The Duke of Vienna has long neglected to punish lawbreakers as they deserve. He decides that the laws must be enforced, lest they fall into contempt. However, his wrath and judgement, visited directly upon his erring subjects, would be too terrible for them to bear. He accordingly announces his intention of making a journey to a far country, and appoints Angelo, a man of good reputation, to serve as his deputy in his absence. In fact, having left, he immediately returns disguised as a friar (with a hood or cowl conveniently covering his face throughout), so that he can see how his orders are carried out.
One of the laws of the city prescribes the death penalty for any man who has sex with a woman not his wife, and Angelo promptly passes sentence of death on Claudio, a young man who has gotten his betrothed, Juliet, with child. Claudio's only hope is that his sister, Isabella, might plead for his life and persuade Angelo to relent. Isabella has just entered a convent, but has not yet taken vows. Lucio, a bystander, goes to the convent with Angelo's message, and Isabella, though she disaproves of her brother's sin, agrees to make the effort to save his life. She goes to Angelo and, hesitantly at first, then with increasing warmth, urges him to pardon Claudio. In words remniscent of Portia's speech to Shylock in the Merchant Of Venice, she says:
No ceremony that to great ones 'longs, not the king's crown, nor the deputed sword, the marshal's truncheon, nor the judge's robe, become them with one half so good a grace as mercy does. (II, ii, 59-63) Why, all the souls that were, were forfeit once; and He that might the vantage best have took found out the remedy. How would you be, if He, which is the top of judgement, should but judge you as you are? O, think on that; and mercy then will breathe within your lips like man new made. (II,ii,73-79) Go to your bosom; knock there, and ask your heart what it doth know that's like my brother's fault; if it confess a natural guiltiness such as is his, let it not sound a thought upon your tongue against my brother's life. (II,ii,136-41)(cf. John 8:7; Matthew 7:1; Romans 3:23; 5:8; Psalm 130:3)
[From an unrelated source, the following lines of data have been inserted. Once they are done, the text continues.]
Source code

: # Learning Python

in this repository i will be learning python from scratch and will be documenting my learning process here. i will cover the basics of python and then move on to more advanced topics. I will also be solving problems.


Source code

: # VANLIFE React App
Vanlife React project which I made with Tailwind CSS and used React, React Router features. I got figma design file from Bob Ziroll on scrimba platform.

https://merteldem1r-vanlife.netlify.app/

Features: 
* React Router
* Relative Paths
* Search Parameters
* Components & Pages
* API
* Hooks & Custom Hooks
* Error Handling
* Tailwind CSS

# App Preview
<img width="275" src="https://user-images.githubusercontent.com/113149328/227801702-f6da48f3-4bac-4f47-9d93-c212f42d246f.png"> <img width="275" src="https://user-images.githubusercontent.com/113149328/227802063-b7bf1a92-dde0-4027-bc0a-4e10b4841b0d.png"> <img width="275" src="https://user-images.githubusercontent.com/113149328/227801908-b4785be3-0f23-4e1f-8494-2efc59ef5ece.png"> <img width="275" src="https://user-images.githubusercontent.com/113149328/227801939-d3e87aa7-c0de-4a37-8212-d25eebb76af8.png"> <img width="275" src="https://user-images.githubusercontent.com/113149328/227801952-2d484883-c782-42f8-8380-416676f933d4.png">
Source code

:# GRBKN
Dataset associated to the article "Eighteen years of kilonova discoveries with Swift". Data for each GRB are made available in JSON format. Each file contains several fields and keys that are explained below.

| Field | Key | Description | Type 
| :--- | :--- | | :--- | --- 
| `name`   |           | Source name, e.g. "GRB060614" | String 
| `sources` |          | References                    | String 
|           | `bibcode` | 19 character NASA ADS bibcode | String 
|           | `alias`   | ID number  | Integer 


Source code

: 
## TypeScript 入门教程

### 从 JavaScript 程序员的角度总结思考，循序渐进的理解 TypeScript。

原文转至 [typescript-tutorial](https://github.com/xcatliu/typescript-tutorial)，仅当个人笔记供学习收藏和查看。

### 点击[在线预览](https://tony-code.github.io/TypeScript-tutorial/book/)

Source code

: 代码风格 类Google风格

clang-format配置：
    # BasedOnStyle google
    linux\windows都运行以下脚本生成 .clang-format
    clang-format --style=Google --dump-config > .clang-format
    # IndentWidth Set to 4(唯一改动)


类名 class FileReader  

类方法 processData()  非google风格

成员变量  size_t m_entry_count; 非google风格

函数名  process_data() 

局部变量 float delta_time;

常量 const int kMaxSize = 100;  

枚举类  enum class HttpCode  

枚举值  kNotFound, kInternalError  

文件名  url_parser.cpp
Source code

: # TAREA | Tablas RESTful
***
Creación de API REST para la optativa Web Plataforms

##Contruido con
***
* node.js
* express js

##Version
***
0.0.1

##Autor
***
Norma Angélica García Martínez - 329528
Angelo says that he will think it over, and tells Isabella to return the next morning. Left alone, he reveals that he has been smitten with Isabella's charms, and is obsessed by the desire to possess her. The next morning, he tells her that he will spare her brother's life in exchange for her sexual favors. She replies, "I would not buy my own life at that price, and I will not buy my brother's." She then goes to report to her brother. She might have told him simply that Angelo refused, but she tells him the whole truth, that she could have saved him only by yielding her virginity. Claudio is at first horrified, and says firmly, "Thou shalt not do it!" However, after a bit he loses his courage, and hysterically begs her to save him, at whatever cost. She responds by denouncing him as a shameful coward, an unnatural brother. (This has been thought by some readers to be heartless and hideous cruelty to a man condemned to death. Such readers need to remember the numerous movies in which several men are trapped in a situation where they are likely to be killed. One of them breaks down and starts shrieking and babbling. Another man slaps his face and says, "Snap out of it!" The first man, suddenly calm, says, "Thanks! I needed that." This, in effect, is what Isabella does for her brother. He had momentarily fallen apart, but her firmness brings him back to the moral principles which he shares with her. His moment of panic is over, and he apologizes and prepares to face death like a man. However, at this point, the Friar (that is, the Duke), who is present to give spiritual counsel to the prisoners, intervenes. He tells Isabella that Angelo was betrothed to a woman named Mariana, but repudiated her when the ship carrying her dowry sank and left her penniless. Mariana still loves Angelo and wishes to marry him. The Duke tells Isabella to agree to Angelo's offer, and to a night meeting. Mariana will take her place, and Angelo will be tricked into marrying the woman he is morally bound to marry.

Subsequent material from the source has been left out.